But before Jackson could report to Washington, tragedy struck. Remember how Jackson and Rachel had started courting before Rachel was divorced from her first husband? Well, the election of 1828 was a really nasty election, and Jackson’s opponents – I’m betting it was Clay’s guys - made sure to leak this to the press. When Rachel saw the story in the newspaper shortly after election day, she was so shocked that she collapsed, her health rapidly declined, and she died a month later. And, remember how Jackson was willing to shoot any man who spoke poorly of Rachel? Just imagine what he’s going to do to his political rivals in D.C. after their partisan attacks killed his wife.
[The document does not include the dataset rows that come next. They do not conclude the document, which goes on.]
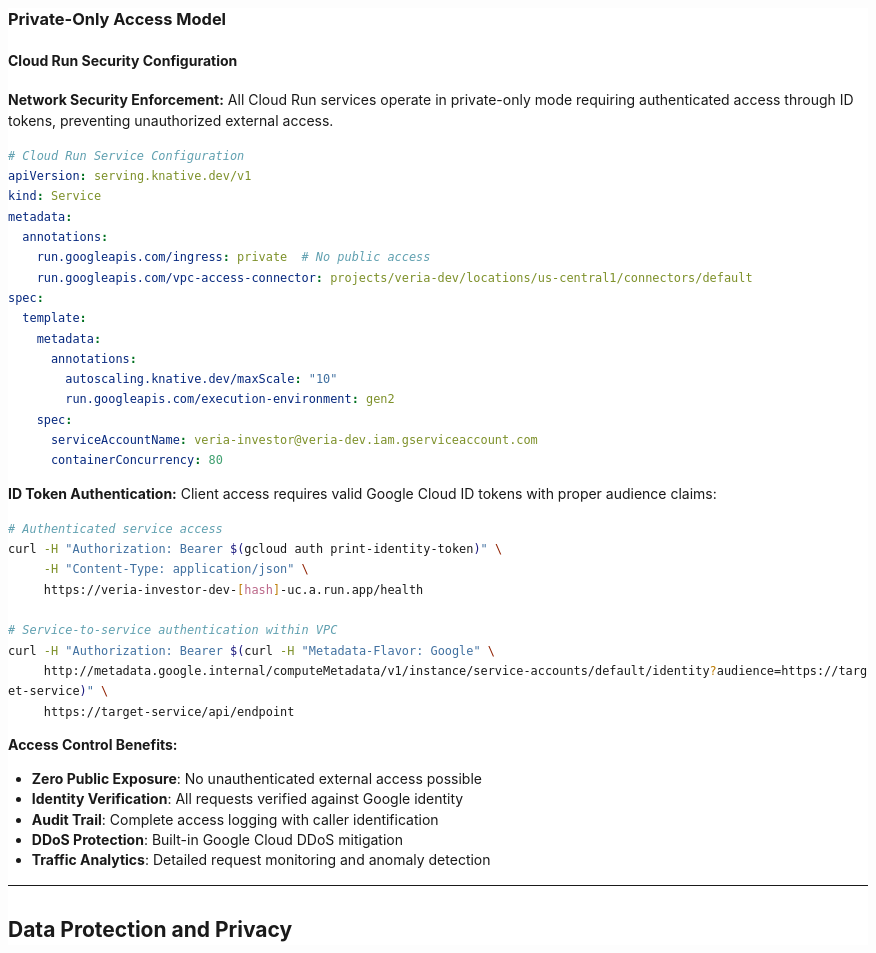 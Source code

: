 ### Private-Only Access Model

#### Cloud Run Security Configuration

**Network Security Enforcement:**
All Cloud Run services operate in private-only mode requiring authenticated access through ID tokens, preventing unauthorized external access.

```yaml
# Cloud Run Service Configuration
apiVersion: serving.knative.dev/v1
kind: Service
metadata:
  annotations:
    run.googleapis.com/ingress: private  # No public access
    run.googleapis.com/vpc-access-connector: projects/veria-dev/locations/us-central1/connectors/default
spec:
  template:
    metadata:
      annotations:
        autoscaling.knative.dev/maxScale: "10"
        run.googleapis.com/execution-environment: gen2
    spec:
      serviceAccountName: veria-investor@veria-dev.iam.gserviceaccount.com
      containerConcurrency: 80
```

**ID Token Authentication:**
Client access requires valid Google Cloud ID tokens with proper audience claims:

```bash
# Authenticated service access
curl -H "Authorization: Bearer $(gcloud auth print-identity-token)" \
     -H "Content-Type: application/json" \
     https://veria-investor-dev-[hash]-uc.a.run.app/health

# Service-to-service authentication within VPC
curl -H "Authorization: Bearer $(curl -H "Metadata-Flavor: Google" \
     http://metadata.google.internal/computeMetadata/v1/instance/service-accounts/default/identity?audience=https://target-service)" \
     https://target-service/api/endpoint
```

**Access Control Benefits:**
- **Zero Public Exposure**: No unauthenticated external access possible
- **Identity Verification**: All requests verified against Google identity
- **Audit Trail**: Complete access logging with caller identification
- **DDoS Protection**: Built-in Google Cloud DDoS mitigation
- **Traffic Analytics**: Detailed request monitoring and anomaly detection

---

## Data Protection and Privacy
And so, on March 4, 1829, Andrew Jackson, the war hero and war criminal who’d gone from revolutionary war orphan to co-founder of the Democratic Party, was elected the seventh president of the United States of America. He reported to the capital in Washington D.C. dressed in black and still in mourning, and got to work.

So what did the United States, and the World, look like when Jackson became president? Let’s look around. 
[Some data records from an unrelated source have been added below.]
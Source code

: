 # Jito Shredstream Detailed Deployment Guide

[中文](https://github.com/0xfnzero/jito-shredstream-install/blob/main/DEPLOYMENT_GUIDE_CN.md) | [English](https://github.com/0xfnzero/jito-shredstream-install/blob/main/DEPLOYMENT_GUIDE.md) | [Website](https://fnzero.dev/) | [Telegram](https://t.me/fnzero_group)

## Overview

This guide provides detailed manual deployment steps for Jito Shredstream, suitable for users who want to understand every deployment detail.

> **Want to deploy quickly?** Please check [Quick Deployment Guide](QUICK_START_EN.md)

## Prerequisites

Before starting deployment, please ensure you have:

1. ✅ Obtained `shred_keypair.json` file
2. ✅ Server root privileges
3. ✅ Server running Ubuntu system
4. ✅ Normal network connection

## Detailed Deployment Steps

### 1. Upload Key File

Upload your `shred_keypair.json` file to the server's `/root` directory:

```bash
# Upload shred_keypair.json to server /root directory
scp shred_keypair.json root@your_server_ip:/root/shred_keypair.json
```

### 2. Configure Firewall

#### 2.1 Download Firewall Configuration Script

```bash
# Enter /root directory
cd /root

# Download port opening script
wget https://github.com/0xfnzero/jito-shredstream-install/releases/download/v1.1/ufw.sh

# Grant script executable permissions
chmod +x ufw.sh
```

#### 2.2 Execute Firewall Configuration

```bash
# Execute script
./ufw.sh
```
The United States was peaceful and prosperous when Andrew Jackson became president. The Eerie Canal in New York had supercharged the economy of the northeast, where industry was beginning to take root. The south was likewise prosperous, if you were white, and if you were a plantation owner, that is. Cotton and slavery had spread into the new southern states along the gulf coast and taken root everywhere it was allowed to expand. But that doesn’t mean those wealthy southerners were happy. A recent tariff passed during John Quincy’s administration had them in a real hissy, well, let’s just call that foreshadowing.

Internationally, the world was relatively at peace. Greece was fighting a war for independence from the Ottoman Empire. And the great composer Beethoven had just died in 1827. There were no major threats on the horizon.

In short, it was a good time to become president.

But that doesn’t mean Jackson wouldn’t preside over turbulent years. There are three major events that would define the Jackson presidency. 

First: The trail of tears.

Second: The bank war.

Third: The Nullification crisis.

Let’s start with the trail of tears.

As we saw during the creek war, Jackson had no shame in his treatment of native Americans. Remember, at the end of that war, he told his Creek allies to give up their land or they’d all be killed. Now that he’s president, that’s basically going to become national policy. Especially after gold was found under Cherokee land in Georgia in 1829.

Jackson’s first priority as president was to pass the Indian Removal Act. Technically, the act authorized the president to offer the native Americans unsettled lands west of the Mississippi in exchange for their lands East of the Mississippi, with moving expenses paid for by the federal government. But practically, Jackson wasn’t asking, the movers were the U.S. army, and remember, you’re asking people to leave established homes and farms for a patch of unsettled dirt out west.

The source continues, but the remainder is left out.